Task instructions
Copy out again, unchanged, the listing below from the line that has "- Quotes: Generally" through the line that has "### Trading Applications".

Excerpted data
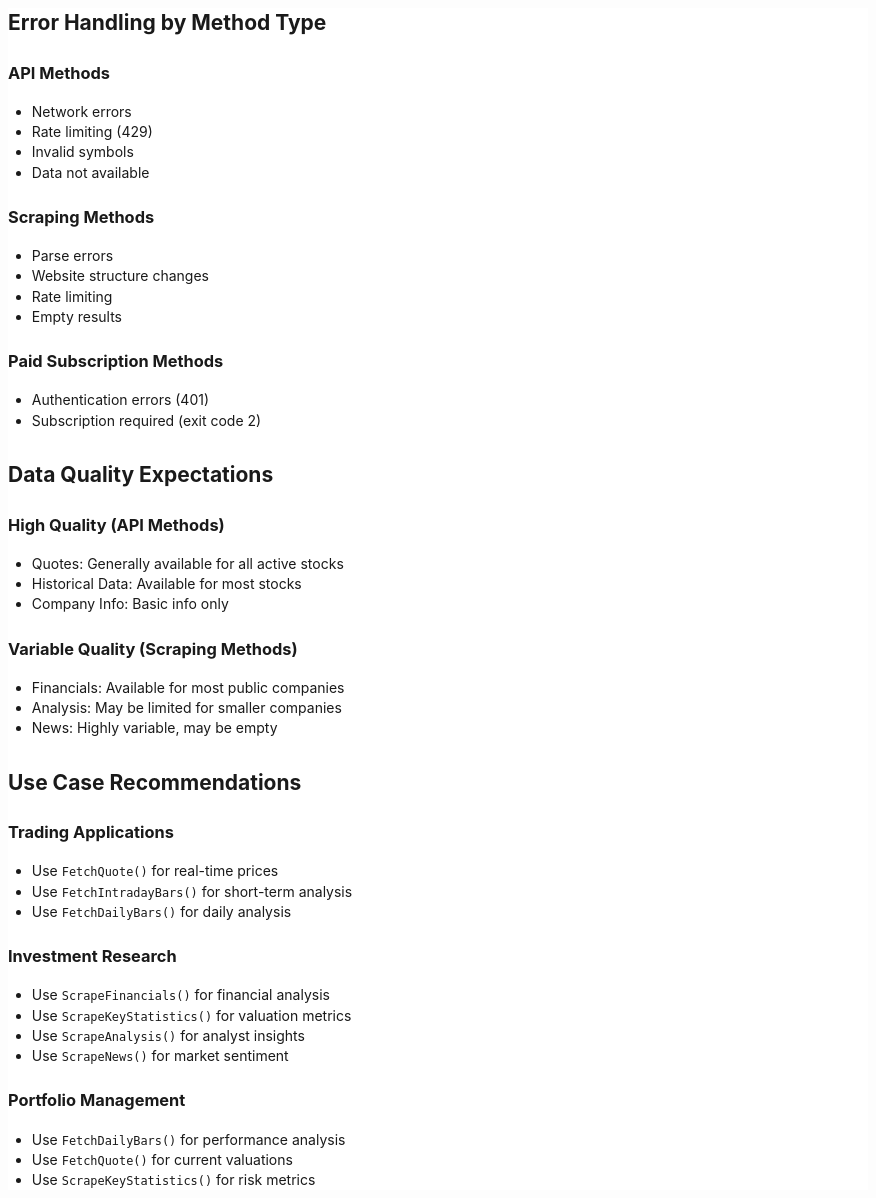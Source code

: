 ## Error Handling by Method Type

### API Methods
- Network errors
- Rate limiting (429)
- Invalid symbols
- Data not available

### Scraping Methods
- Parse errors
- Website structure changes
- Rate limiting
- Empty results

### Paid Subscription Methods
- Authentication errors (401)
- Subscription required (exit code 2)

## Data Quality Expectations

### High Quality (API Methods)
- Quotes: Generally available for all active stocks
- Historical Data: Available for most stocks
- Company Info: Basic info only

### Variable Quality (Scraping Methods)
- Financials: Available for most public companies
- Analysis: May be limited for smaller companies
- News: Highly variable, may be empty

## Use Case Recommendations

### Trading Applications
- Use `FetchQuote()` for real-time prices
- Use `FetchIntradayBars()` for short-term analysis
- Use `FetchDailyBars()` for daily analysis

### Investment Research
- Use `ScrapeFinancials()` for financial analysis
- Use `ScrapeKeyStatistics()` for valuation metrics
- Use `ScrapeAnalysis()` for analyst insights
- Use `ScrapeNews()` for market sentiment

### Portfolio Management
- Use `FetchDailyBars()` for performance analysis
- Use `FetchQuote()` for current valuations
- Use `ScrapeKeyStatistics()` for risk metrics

Solution to the problem
- Quotes: Generally available for all active stocks
- Historical Data: Available for most stocks
- Company Info: Basic info only

### Variable Quality (Scraping Methods)
- Financials: Available for most public companies
- Analysis: May be limited for smaller companies
- News: Highly variable, may be empty

## Use Case Recommendations

### Trading Applications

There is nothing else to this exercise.